ROMA – Trovare un lavoro è difficile. Se poi sei gay o brutta lo è ancora di più. Lo dicono i numeri del rapporto della Fondazione Rodolfo De Benedetti, anche se i diretti interessati non avevano certo bisogno di cifre nero su bianco per rendersene conto.
Se invece ci vogliamo attenere alle cifre, il rapporto dice che i gay hanno il 30% in meno di possibilità di venire richiamati dopo un primo colloquio di lavoro. E se le donne lesbiche non sono toccate da questo tipo di discriminazione per il loro orientamento sessuale subiscono però un trattamento analogo se non sono belle: in generale, le donne brutte hanno il 18% in meno di possibilità di essere richiamate.
A confermarlo è anche uno studio di Eleonora Patacchini, Giuseppe Ragusa e Yves Zenou, “Dimensioni inesplorate della discriminazione in Europa: religione, omosessualità e aspetto fisico”. I tre hanno inviato oltre duemila curriculum fittizi in varie aziende italiane, allegando foto e, in alcuni casi, stage o esperienze professionali in associazioni di difesa dei diritti delle persone omosessuali.

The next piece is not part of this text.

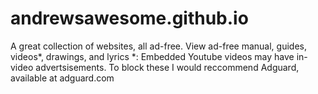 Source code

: # andrewsawesome.github.io
A great collection of websites, all ad-free. View ad-free manual, guides, videos*, drawings, and lyrics
*: Embedded Youtube videos may have in-video advertsisements. To block these I would reccommend Adguard, available at adguard.com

Il risultato è stato lampante. “Se confrontati con i maschi eterosessuali, gli uomini omosessuali hanno il 30% in meno di probabilità di essere richiamati per un colloquio. Le donne eterosessuali e omosessuali, invece, non mostrano significative differenze nei tassi di richiamata. L’effetto penalizzante individuato per gli uomini è mitigato dal fatto di avere curricula “migliori” (più qualificati)? Niente affatto. È anzi vero il contrario: l’effetto negativo di un’identità omosessuale è addirittura più forte nel caso di persone con profili professionali più qualificati”.